# 24/7 Takedown Lever Broke Anyone Ever Have This Happen?



## Dsig1 (Dec 23, 2007)

I was out shooting today and put about 150 rounds downrange with my 24/7. I love the way it shoots and I really like its safety features and grip as well. I was shooting nice 3" groups at 10 yards and 4" groups at 15 yards. All of the groups were left of bullseye about 2". I looked at the front sight and it was off center just a tad so I took the gun to the deal who sold it to me.
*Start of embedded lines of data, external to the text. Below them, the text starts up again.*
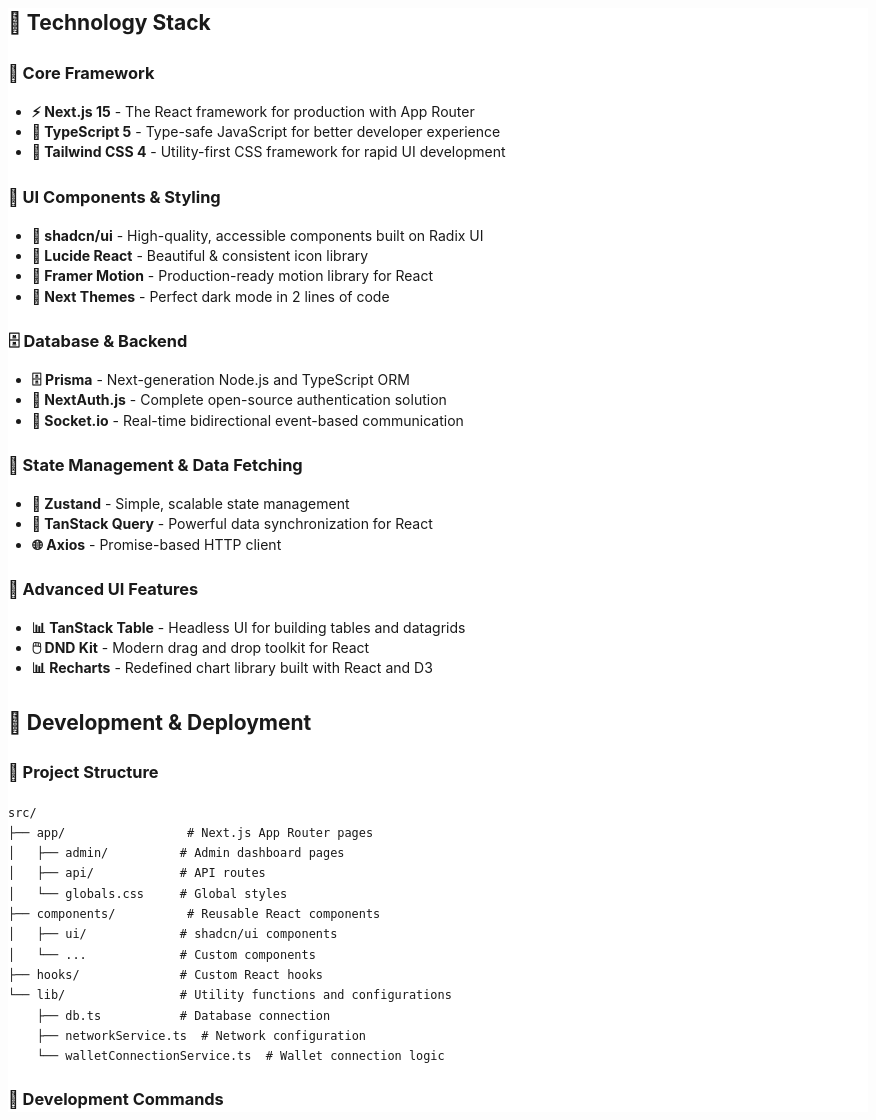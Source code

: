 ## 🔧 Technology Stack

### 🎯 Core Framework
- **⚡ Next.js 15** - The React framework for production with App Router
- **📘 TypeScript 5** - Type-safe JavaScript for better developer experience
- **🎨 Tailwind CSS 4** - Utility-first CSS framework for rapid UI development

### 🧩 UI Components & Styling
- **🧩 shadcn/ui** - High-quality, accessible components built on Radix UI
- **🎯 Lucide React** - Beautiful & consistent icon library
- **🎨 Framer Motion** - Production-ready motion library for React
- **🌈 Next Themes** - Perfect dark mode in 2 lines of code

### 🗄️ Database & Backend
- **🗄️ Prisma** - Next-generation Node.js and TypeScript ORM
- **🔐 NextAuth.js** - Complete open-source authentication solution
- **🔌 Socket.io** - Real-time bidirectional event-based communication

### 🔄 State Management & Data Fetching
- **🐻 Zustand** - Simple, scalable state management
- **🔄 TanStack Query** - Powerful data synchronization for React
- **🌐 Axios** - Promise-based HTTP client

### 🎨 Advanced UI Features
- **📊 TanStack Table** - Headless UI for building tables and datagrids
- **🖱️ DND Kit** - Modern drag and drop toolkit for React
- **📊 Recharts** - Redefined chart library built with React and D3

## 🤝 Development & Deployment

### 📁 Project Structure

```
src/
├── app/                 # Next.js App Router pages
│   ├── admin/          # Admin dashboard pages
│   ├── api/            # API routes
│   └── globals.css     # Global styles
├── components/          # Reusable React components
│   ├── ui/             # shadcn/ui components
│   └── ...             # Custom components
├── hooks/              # Custom React hooks
└── lib/                # Utility functions and configurations
    ├── db.ts           # Database connection
    ├── networkService.ts  # Network configuration
    └── walletConnectionService.ts  # Wallet connection logic
```

### 🚀 Development Commands
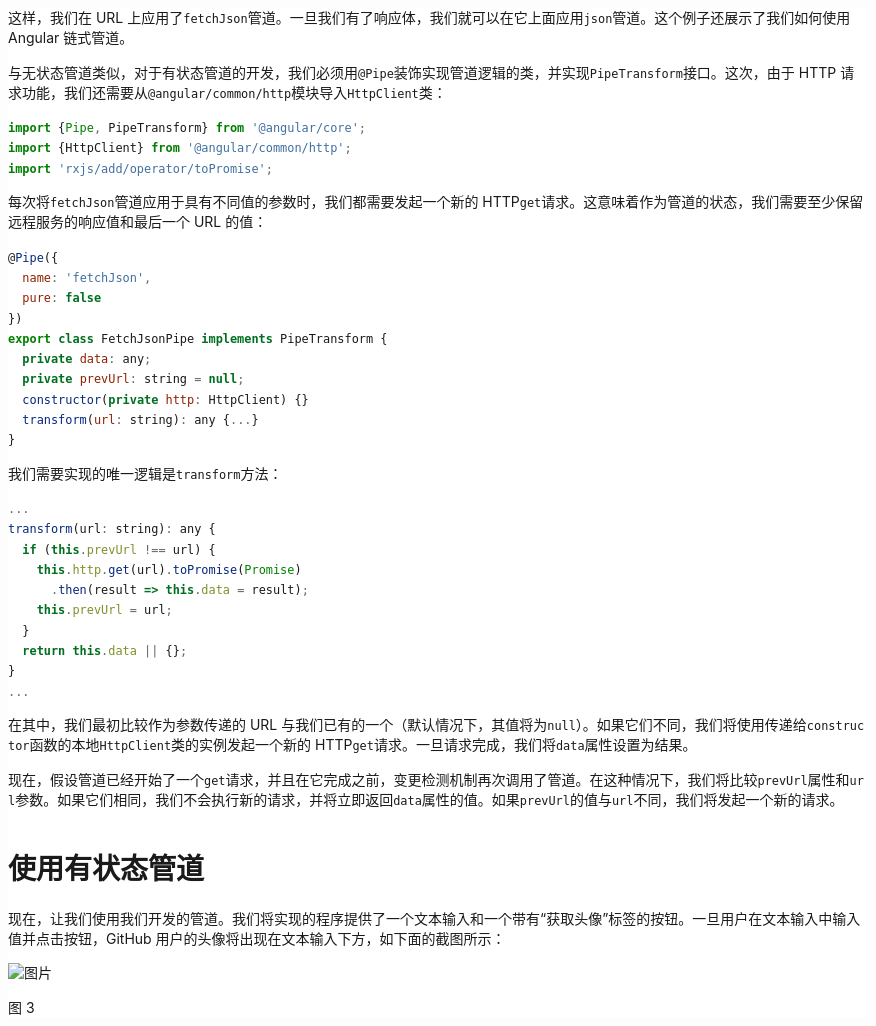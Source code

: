 这样，我们在 URL 上应用了`fetchJson`管道。一旦我们有了响应体，我们就可以在它上面应用`json`管道。这个例子还展示了我们如何使用 Angular 链式管道。

与无状态管道类似，对于有状态管道的开发，我们必须用`@Pipe`装饰实现管道逻辑的类，并实现`PipeTransform`接口。这次，由于 HTTP 请求功能，我们还需要从`@angular/common/http`模块导入`HttpClient`类：

```js
import {Pipe, PipeTransform} from '@angular/core'; 
import {HttpClient} from '@angular/common/http'; 
import 'rxjs/add/operator/toPromise'; 
```

每次将`fetchJson`管道应用于具有不同值的参数时，我们都需要发起一个新的 HTTP`get`请求。这意味着作为管道的状态，我们需要至少保留远程服务的响应值和最后一个 URL 的值：

```js
@Pipe({ 
  name: 'fetchJson', 
  pure: false 
}) 
export class FetchJsonPipe implements PipeTransform { 
  private data: any; 
  private prevUrl: string = null; 
  constructor(private http: HttpClient) {} 
  transform(url: string): any {...} 
} 
```

我们需要实现的唯一逻辑是`transform`方法：

```js
... 
transform(url: string): any { 
  if (this.prevUrl !== url) { 
    this.http.get(url).toPromise(Promise) 
      .then(result => this.data = result); 
    this.prevUrl = url; 
  } 
  return this.data || {}; 
} 
... 
```

在其中，我们最初比较作为参数传递的 URL 与我们已有的一个（默认情况下，其值将为`null`）。如果它们不同，我们将使用传递给`constructor`函数的本地`HttpClient`类的实例发起一个新的 HTTP`get`请求。一旦请求完成，我们将`data`属性设置为结果。

现在，假设管道已经开始了一个`get`请求，并且在它完成之前，变更检测机制再次调用了管道。在这种情况下，我们将比较`prevUrl`属性和`url`参数。如果它们相同，我们不会执行新的请求，并将立即返回`data`属性的值。如果`prevUrl`的值与`url`不同，我们将发起一个新的请求。

# 使用有状态管道

现在，让我们使用我们开发的管道。我们将实现的程序提供了一个文本输入和一个带有“获取头像”标签的按钮。一旦用户在文本输入中输入值并点击按钮，GitHub 用户的头像将出现在文本输入下方，如下面的截图所示：

![图片](img/83f87144-99c0-40e7-af79-e1cec060e9a0.png)

图 3
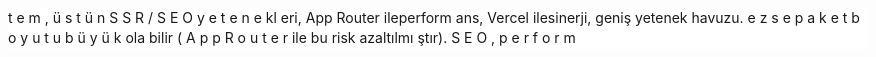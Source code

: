 t
e
m
,
ü
s
t
ü
n
S
S
R
/
S
E
O
y
e
t
e
n
e
kl eri, App Router ileperform ans, Vercel ilesinerji, geniş yetenek havuzu. e
z
s
e
p
a
k
e
t
b
o
y
u
t
u
b
ü
y
ü
k
ola
bilir
(
A
p
p
R
o
u
t
e
r ile bu risk azaltılmı ştır). S
E
O
,
p
e
r
f
o
r
m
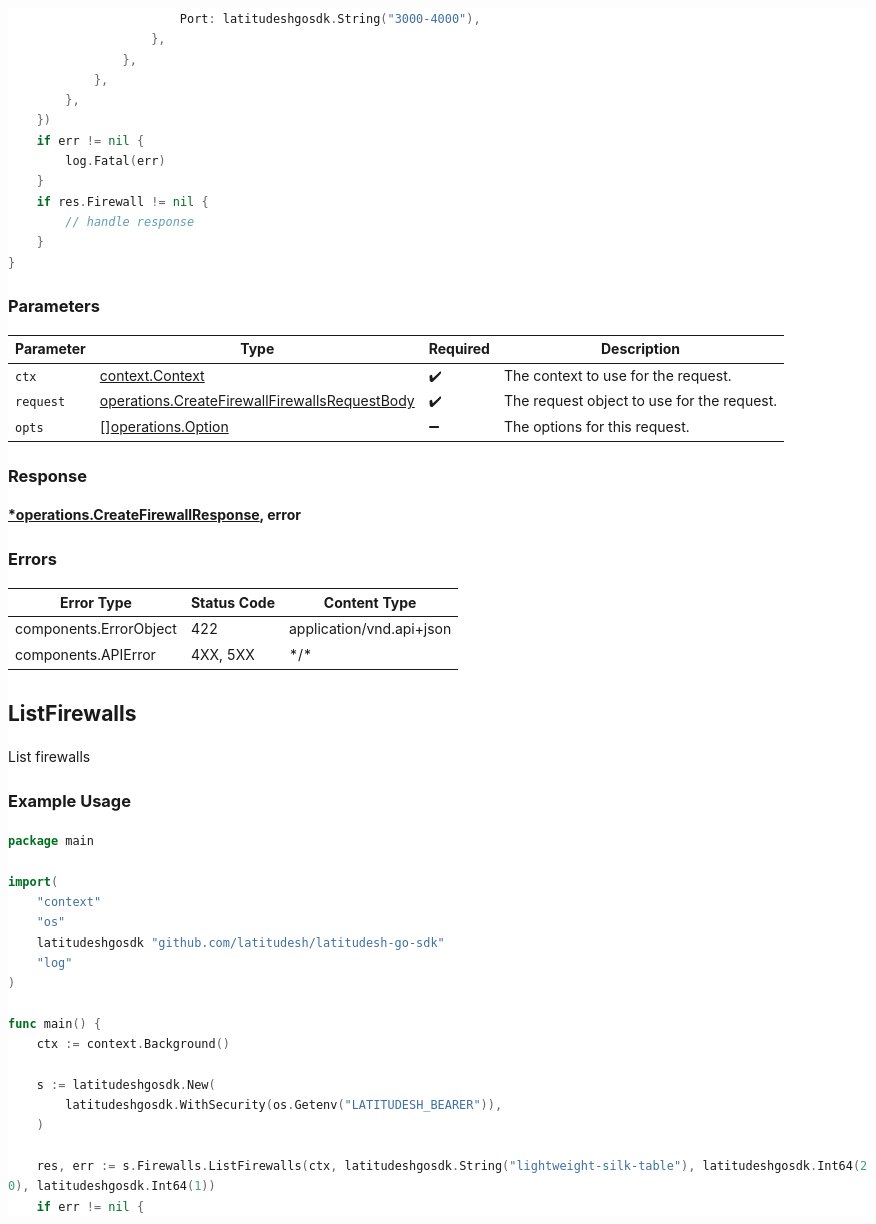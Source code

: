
 ```go
                        Port: latitudeshgosdk.String("3000-4000"),
                    },
                },
            },
        },
    })
    if err != nil {
        log.Fatal(err)
    }
    if res.Firewall != nil {
        // handle response
    }
}
```

### Parameters

| Parameter                                                                                                      | Type                                                                                                           | Required                                                                                                       | Description                                                                                                    |
| -------------------------------------------------------------------------------------------------------------- | -------------------------------------------------------------------------------------------------------------- | -------------------------------------------------------------------------------------------------------------- | -------------------------------------------------------------------------------------------------------------- |
| `ctx`                                                                                                          | [context.Context](https://pkg.go.dev/context#Context)                                                          | :heavy_check_mark:                                                                                             | The context to use for the request.                                                                            |
| `request`                                                                                                      | [operations.CreateFirewallFirewallsRequestBody](../../models/operations/createfirewallfirewallsrequestbody.md) | :heavy_check_mark:                                                                                             | The request object to use for the request.                                                                     |
| `opts`                                                                                                         | [][operations.Option](../../models/operations/option.md)                                                       | :heavy_minus_sign:                                                                                             | The options for this request.                                                                                  |

### Response

**[*operations.CreateFirewallResponse](../../models/operations/createfirewallresponse.md), error**

### Errors

| Error Type               | Status Code              | Content Type             |
| ------------------------ | ------------------------ | ------------------------ |
| components.ErrorObject   | 422                      | application/vnd.api+json |
| components.APIError      | 4XX, 5XX                 | \*/\*                    |

## ListFirewalls

List firewalls

### Example Usage

```go
package main

import(
	"context"
	"os"
	latitudeshgosdk "github.com/latitudesh/latitudesh-go-sdk"
	"log"
)

func main() {
    ctx := context.Background()

    s := latitudeshgosdk.New(
        latitudeshgosdk.WithSecurity(os.Getenv("LATITUDESH_BEARER")),
    )

    res, err := s.Firewalls.ListFirewalls(ctx, latitudeshgosdk.String("lightweight-silk-table"), latitudeshgosdk.Int64(20), latitudeshgosdk.Int64(1))
    if err != nil {
```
When he went to take the slide off, there was no takedown lever. the pin was still in but the lever was gone. He said he never saw that one before and he's the type of guy who's seen everything. ANYONE HAD THIS HAPPEN BEFORE WITH A 24/7 OR OTHER GUN? The last time I touched the takedown lever was during an early December cleaning. The gun has been sent off to Taurus. We'll see what happens.


----------



## J_B (Jul 6, 2007)

Haven't seen this before, I will keep watching mine though. :smt1099


----------



## DevilsJohnson (Oct 21, 2007)

Don't know much about that pistol but it don't sound like something I'd want to happen to one of mine. Guess you'll be looking for replacement parts.


----------



## Bigpoppy (Oct 19, 2008)

Dsig1, What caliber are you shooting?


----------



## Dsig1 (Dec 23, 2007)

Bigpoppy said:


> Dsig1, What caliber are you shooting?


It's a 24/7 Pro .40


----------